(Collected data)
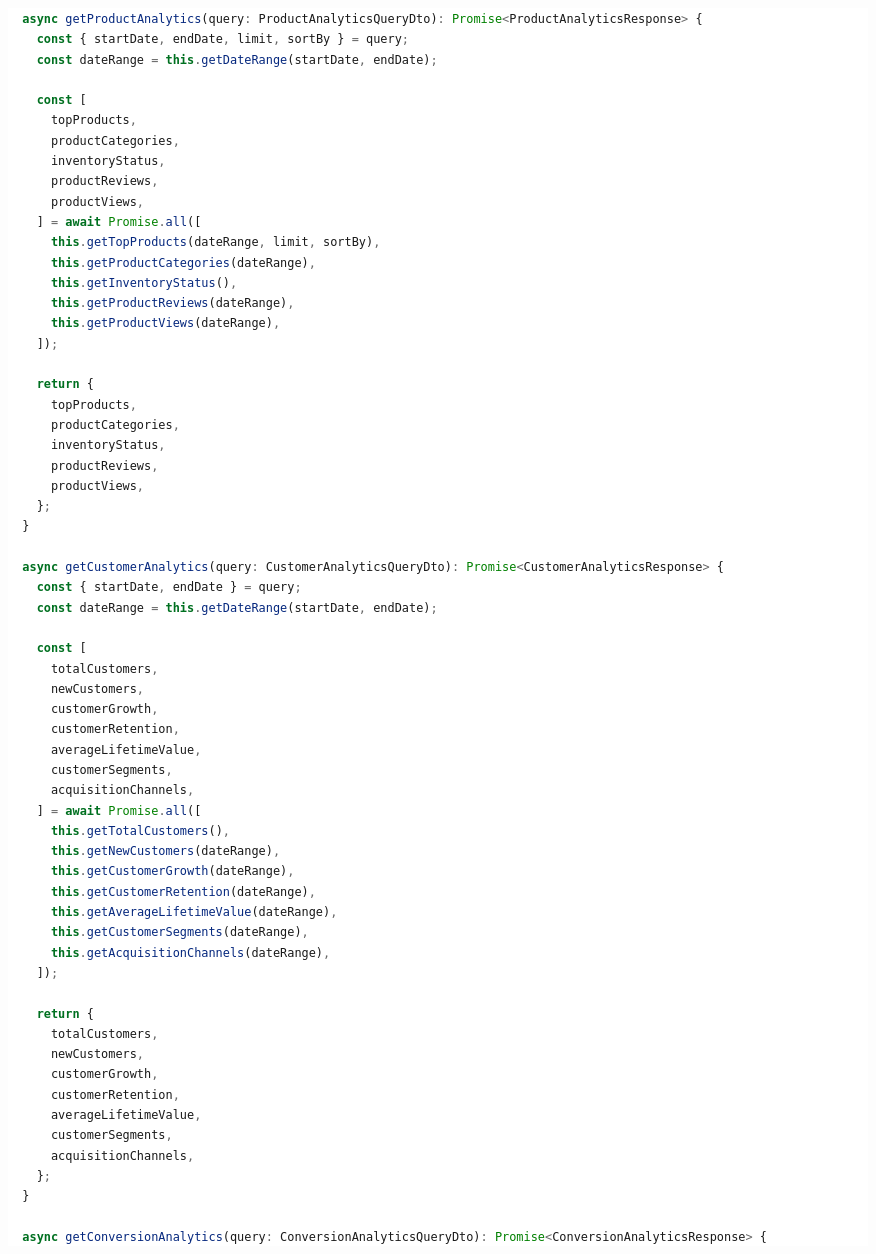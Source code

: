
 ```typescript
  async getProductAnalytics(query: ProductAnalyticsQueryDto): Promise<ProductAnalyticsResponse> {
    const { startDate, endDate, limit, sortBy } = query;
    const dateRange = this.getDateRange(startDate, endDate);

    const [
      topProducts,
      productCategories,
      inventoryStatus,
      productReviews,
      productViews,
    ] = await Promise.all([
      this.getTopProducts(dateRange, limit, sortBy),
      this.getProductCategories(dateRange),
      this.getInventoryStatus(),
      this.getProductReviews(dateRange),
      this.getProductViews(dateRange),
    ]);

    return {
      topProducts,
      productCategories,
      inventoryStatus,
      productReviews,
      productViews,
    };
  }

  async getCustomerAnalytics(query: CustomerAnalyticsQueryDto): Promise<CustomerAnalyticsResponse> {
    const { startDate, endDate } = query;
    const dateRange = this.getDateRange(startDate, endDate);

    const [
      totalCustomers,
      newCustomers,
      customerGrowth,
      customerRetention,
      averageLifetimeValue,
      customerSegments,
      acquisitionChannels,
    ] = await Promise.all([
      this.getTotalCustomers(),
      this.getNewCustomers(dateRange),
      this.getCustomerGrowth(dateRange),
      this.getCustomerRetention(dateRange),
      this.getAverageLifetimeValue(dateRange),
      this.getCustomerSegments(dateRange),
      this.getAcquisitionChannels(dateRange),
    ]);

    return {
      totalCustomers,
      newCustomers,
      customerGrowth,
      customerRetention,
      averageLifetimeValue,
      customerSegments,
      acquisitionChannels,
    };
  }

  async getConversionAnalytics(query: ConversionAnalyticsQueryDto): Promise<ConversionAnalyticsResponse> {
```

> [ACTION ITEM]:
All entries above are to be restated exactly, with every image omitted.

> [EXERCISE OUTPUT]:
Source code

:
 ```typescript
  async getProductAnalytics(query: ProductAnalyticsQueryDto): Promise<ProductAnalyticsResponse> {
    const { startDate, endDate, limit, sortBy } = query;
    const dateRange = this.getDateRange(startDate, endDate);

    const [
      topProducts,
      productCategories,
      inventoryStatus,
      productReviews,
      productViews,
    ] = await Promise.all([
      this.getTopProducts(dateRange, limit, sortBy),
      this.getProductCategories(dateRange),
      this.getInventoryStatus(),
      this.getProductReviews(dateRange),
      this.getProductViews(dateRange),
    ]);

    return {
      topProducts,
      productCategories,
      inventoryStatus,
      productReviews,
      productViews,
    };
  }

  async getCustomerAnalytics(query: CustomerAnalyticsQueryDto): Promise<CustomerAnalyticsResponse> {
    const { startDate, endDate } = query;
    const dateRange = this.getDateRange(startDate, endDate);

    const [
      totalCustomers,
      newCustomers,
      customerGrowth,
      customerRetention,
      averageLifetimeValue,
      customerSegments,
      acquisitionChannels,
    ] = await Promise.all([
      this.getTotalCustomers(),
      this.getNewCustomers(dateRange),
      this.getCustomerGrowth(dateRange),
      this.getCustomerRetention(dateRange),
      this.getAverageLifetimeValue(dateRange),
      this.getCustomerSegments(dateRange),
      this.getAcquisitionChannels(dateRange),
    ]);

    return {
      totalCustomers,
      newCustomers,
      customerGrowth,
      customerRetention,
      averageLifetimeValue,
      customerSegments,
      acquisitionChannels,
    };
  }

  async getConversionAnalytics(query: ConversionAnalyticsQueryDto): Promise<ConversionAnalyticsResponse> {
```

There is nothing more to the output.